▶ [Given data]
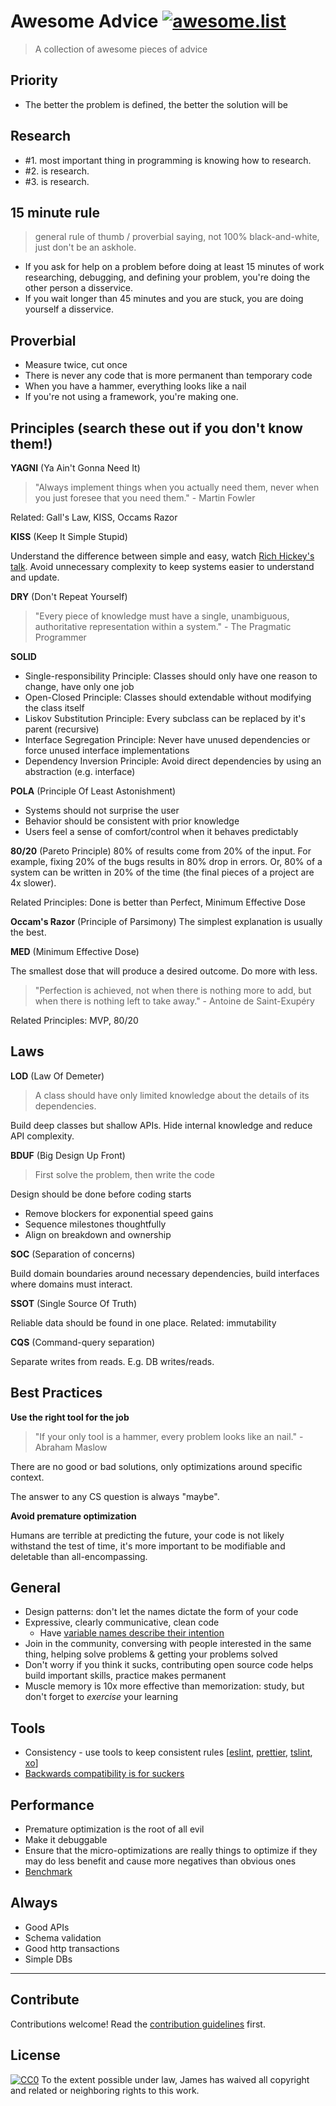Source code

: # Awesome Advice [![awesome.list](https://cdn.rawgit.com/sindresorhus/awesome/d7305f38d29fed78fa85652e3a63e154dd8e8829/media/badge.svg)](https://github.com/sindresorhus/awesome)

> A collection of awesome pieces of advice

## Priority
- The better the problem is defined, the better the solution will be

## Research
- #1. most important thing in programming is knowing how to research.
- #2. is research.
- #3. is research.

## 15 minute rule
  > general rule of thumb / proverbial saying, not 100% black-and-white, just don't be an askhole.

  - If you ask for help on a problem before doing at least 15 minutes of work researching, debugging, and defining your problem, you're doing the other person a disservice.
  - If you wait longer than 45 minutes and you are stuck, you are doing yourself a disservice.

## Proverbial
- Measure twice, cut once
- There is never any code that is more permanent than temporary code
- When you have a hammer, everything looks like a nail
- If you're not using a framework, you're making one.

## Principles (search these out if you don't know them!)

**YAGNI** (Ya Ain't Gonna Need It)

> "Always implement things when you actually need them, never when you just foresee that you need them." - Martin Fowler

Related: Gall's Law, KISS, Occams Razor

**KISS** (Keep It Simple Stupid)

Understand the difference between simple and easy, watch [Rich Hickey's talk](https://www.infoq.com/presentations/Simple-Made-Easy/). Avoid unnecessary complexity to keep systems easier to understand and update.

**DRY** (Don't Repeat Yourself)

> "Every piece of knowledge must have a single, unambiguous, authoritative representation within a system." - The Pragmatic Programmer

**SOLID**
- Single-responsibility Principle: Classes should only have one reason to change, have only one job
- Open-Closed Principle: Classes should extendable without modifying the class itself
- Liskov Substitution Principle: Every subclass can be replaced by it's parent (recursive)
- Interface Segregation Principle: Never have unused dependencies or force unused interface implementations
- Dependency Inversion Principle: Avoid direct dependencies by using an abstraction (e.g. interface)

**POLA** (Principle Of Least Astonishment)
- Systems should not surprise the user
- Behavior should be consistent with prior knowledge
- Users feel a sense of comfort/control when it behaves predictably

**80/20** (Pareto Principle)
80% of results come from 20% of the input. For example, fixing 20% of the bugs results in 80% drop in errors. Or, 80% of a system can be written in 20% of the time (the final pieces of a project are 4x slower).

Related Principles: Done is better than Perfect, Minimum Effective Dose

**Occam's Razor** (Principle of Parsimony)
The simplest explanation is usually the best.

**MED** (Minimum Effective Dose)

The smallest dose that will produce a desired outcome. Do more with less.

> "Perfection is achieved, not when there is nothing more to add, but when there is nothing left to take away." - Antoine de Saint-Exupéry

Related Principles: MVP, 80/20

## Laws

**LOD** (Law Of Demeter)

> A class should have only limited knowledge about the details of its dependencies.

Build deep classes but shallow APIs. Hide internal knowledge and reduce API complexity.

**BDUF** (Big Design Up Front)

> First solve the problem, then write the code

Design should be done before coding starts
- Remove blockers for exponential speed gains
- Sequence milestones thoughtfully
- Align on breakdown and ownership

**SOC** (Separation of concerns)

Build domain boundaries around necessary dependencies, build interfaces where domains must interact.

**SSOT** (Single Source Of Truth)

Reliable data should be found in one place. Related: immutability

**CQS** (Command-query separation)

Separate writes from reads. E.g. DB writes/reads.

## Best Practices

**Use the right tool for the job**

> "If your only tool is a hammer, every problem looks like an nail." - Abraham Maslow

There are no good or bad solutions, only optimizations around specific context.

The answer to any CS question is always "maybe".

**Avoid premature optimization**

Humans are terrible at predicting the future, your code is not likely withstand the test of time, it's more important to be modifiable and deletable than all-encompassing.

## General
- Design patterns: don't let the names dictate the form of your code
- Expressive, clearly communicative, clean code
  - Have [variable names describe their intention](https://twitter.com/svensauleau/status/856424137493008384)
- Join in the community, conversing with people interested in the same thing, helping solve problems & getting your problems solved
- Don't worry if you think it sucks, contributing open source code helps build important skills, practice makes permanent
- Muscle memory is 10x more effective than memorization: study, but don't forget to _exercise_ your learning

[eslint]: https://www.npmjs.com/package/eslint
[prettier]: https://github.com/prettier/prettier
[tslint]: https://www.npmjs.com/package/tslint-eslint-rules
[xo]: https://github.com/sindresorhus/xo

## Tools
- Consistency - use tools to keep consistent rules [[eslint][eslint], [prettier][prettier], [tslint][tslint], [xo][xo]]
- [Backwards compatibility is for suckers](http://blog.ircmaxell.com/2013/06/backwards-compatibility-is-for-suckers.html)

## Performance
- Premature optimization is the root of all evil
- Make it debuggable
- Ensure that the micro-optimizations are really things to optimize if they may do less benefit and cause more negatives than obvious ones
- [Benchmark](https://github.com/aretecode/bench-chain)

## Always
- Good APIs
- Schema validation
- Good http transactions
- Simple DBs

--------

## Contribute

Contributions welcome!
Read the [contribution guidelines](contributing.md) first.

## License

[![CC0](http://mirrors.creativecommons.org/presskit/buttons/88x31/svg/cc-zero.svg)](http://creativecommons.org/publicdomain/zero/1.0)
To the extent possible under law, James has waived all copyright and related or neighboring rights to this work.
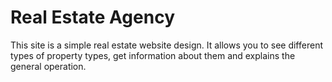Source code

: # Real Estate Agency

This site is a simple real estate website design. It allows you to see different types of property types, get information about them and explains the general operation.
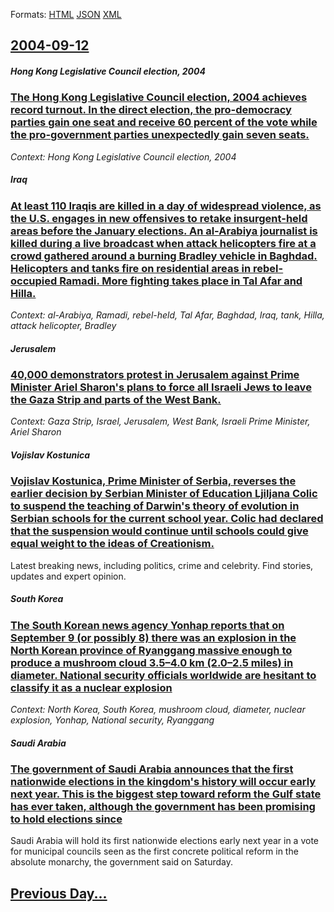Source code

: 
Formats: [HTML](2004/09/12/index.html)  [JSON](2004/09/12/index.json)  [XML](2004/09/12/index.xml)  

## [2004-09-12](/news/2004/09/12/index.md)

##### Hong Kong Legislative Council election, 2004
### [ The Hong Kong Legislative Council election, 2004 achieves record turnout. In the direct election, the pro-democracy parties gain one seat and receive 60 percent of the vote while the pro-government parties unexpectedly gain seven seats. ](/news/2004/09/12/the-hong-kong-legislative-council-election-2004-achieves-record-turnout-in-the-direct-election-the-pro-democracy-parties-gain-one-seat-a.md)
_Context: Hong Kong Legislative Council election, 2004_

##### Iraq
### [ At least 110 Iraqis are killed in a day of widespread violence, as the U.S. engages in new offensives to retake insurgent-held areas before the January elections. An al-Arabiya journalist is killed during a live broadcast when attack helicopters fire at a crowd gathered around a burning Bradley vehicle in Baghdad. Helicopters and tanks fire on residential areas in rebel-occupied Ramadi. More fighting takes place in Tal Afar and Hilla. ](/news/2004/09/12/at-least-110-iraqis-are-killed-in-a-day-of-widespread-violence-as-the-u-s-engages-in-new-offensives-to-retake-insurgent-held-areas-before.md)
_Context: al-Arabiya, Ramadi, rebel-held, Tal Afar, Baghdad, Iraq, tank, Hilla, attack helicopter, Bradley_

##### Jerusalem
### [ 40,000 demonstrators protest in Jerusalem against Prime Minister Ariel Sharon's plans to force all Israeli Jews to leave the Gaza Strip and parts of the West Bank. ](/news/2004/09/12/40-000-demonstrators-protest-in-jerusalem-against-prime-minister-ariel-sharon-s-plans-to-force-all-israeli-jews-to-leave-the-gaza-strip-and.md)
_Context: Gaza Strip, Israel, Jerusalem, West Bank, Israeli Prime Minister, Ariel Sharon_

##### Vojislav Kostunica
### [ Vojislav Kostunica, Prime Minister of Serbia, reverses the earlier decision by Serbian Minister of Education Ljiljana Colic to suspend the teaching of Darwin's theory of evolution in Serbian schools for the current school year. Colic had declared that the suspension would continue until schools could give equal weight to the ideas of Creationism. ](/news/2004/09/12/vojislav-koa-tunica-prime-minister-of-serbia-reverses-the-earlier-decision-by-serbian-minister-of-education-ljiljana-colic-to-suspend-the.md)
Latest breaking news, including politics, crime and celebrity. Find stories, updates and expert opinion.

##### South Korea
### [ The South Korean news agency Yonhap reports that on September 9 (or possibly 8) there was an explosion in the North Korean province of Ryanggang massive enough to produce a mushroom cloud 3.5&ndash;4.0 km (2.0&ndash;2.5 miles) in diameter. National security officials worldwide are hesitant to classify it as a nuclear explosion ](/news/2004/09/12/the-south-korean-news-agency-yonhap-reports-that-on-september-9-or-possibly-8-there-was-an-explosion-in-the-north-korean-province-of-ryan.md)
_Context: North Korea, South Korea, mushroom cloud, diameter, nuclear explosion, Yonhap, National security, Ryanggang_

##### Saudi Arabia
### [ The government of Saudi Arabia announces that the first nationwide elections in the kingdom's history will occur early next year. This is the biggest step toward reform the Gulf state has ever taken, although the government has been promising to hold elections since ](/news/2004/09/12/the-government-of-saudi-arabia-announces-that-the-first-nationwide-elections-in-the-kingdom-s-history-will-occur-early-next-year-this-is-t.md)
Saudi Arabia will hold its first nationwide elections early next year in a vote for municipal councils seen as the first concrete political reform in the absolute monarchy, the government said on Saturday.

## [Previous Day...](/news/2004/09/11/index.md)

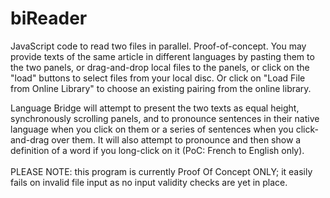 # biReader
JavaScript code to read two files in parallel.  Proof-of-concept.
You may provide texts of the same article in different languages by pasting them
        to the two panels, or drag-and-drop local files to the panels, or click on the "load"
        buttons to select files from your local disc. Or click on "Load File from Online Library" to
        choose an existing pairing from the online library.

Language Bridge will attempt to present the two texts
        as equal height, synchronously scrolling panels, and to pronounce sentences
        in their native language
        when you click on them or a series of sentences when you click-and-drag over them.
        It will also attempt to pronounce and then show a definition of a word if you long-click on it (PoC:
        French to English only).
        <br><br>
        PLEASE NOTE: this program is currently Proof Of Concept ONLY; it easily fails on invalid file
        input as no input validity checks are yet in place.
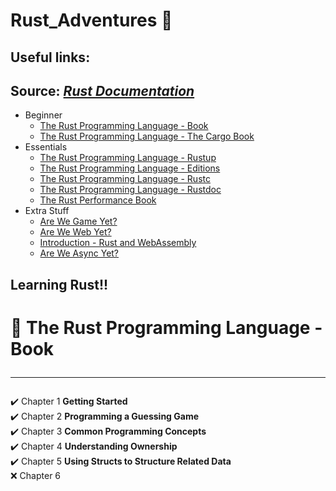 # Rust_Adventures 🦀

## Useful links:

## Source: _[Rust Documentation](https://doc.rust-lang.org/nightly/)_


- Beginner
  * [The Rust Programming Language - Book](https://doc.rust-lang.org/book/)
  * [The Rust Programming Language - The Cargo Book](https://doc.rust-lang.org/cargo/)
- Essentials
  * [The Rust Programming Language - Rustup](https://rust-lang.github.io/rustup/index.html)
  * [The Rust Programming Language - Editions](https://doc.rust-lang.org/nightly/edition-guide/editions/index.html)
  * [The Rust Programming Language - Rustc](https://doc.rust-lang.org/nightly/rustc/index.html)
  * [The Rust Programming Language - Rustdoc](https://doc.rust-lang.org/nightly/rustdoc/index.html)
  * [The Rust Performance Book](https://nnethercote.github.io/perf-book/)
- Extra Stuff
  * [Are We Game Yet?](https://arewegameyet.rs/)
  * [Are We Web Yet?](https://www.arewewebyet.org/)
  * [Introduction - Rust and WebAssembly](https://rustwasm.github.io/docs/book/introduction.html)
  * [Are We Async Yet?](https://areweasyncyet.rs/)

## Learning Rust!!

# 📙 The Rust Programming Language - Book <hr>

✔️ Chapter 1 **Getting Started** <br>
✔️ Chapter 2 **Programming a Guessing Game** <br>
✔️ Chapter 3 **Common Programming Concepts** <br>
✔️ Chapter 4 **Understanding Ownership** <br>
✔️ Chapter 5 **Using Structs to Structure Related Data**<br>
❌ Chapter 6 <br>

▶ [About this task]
Every line in the records above that contains the word "Razor" should be copied out.

▶ [Exercise result]
Related: Gall's Law, KISS, Occams Razor
**Occam's Razor** (Principle of Parsimony)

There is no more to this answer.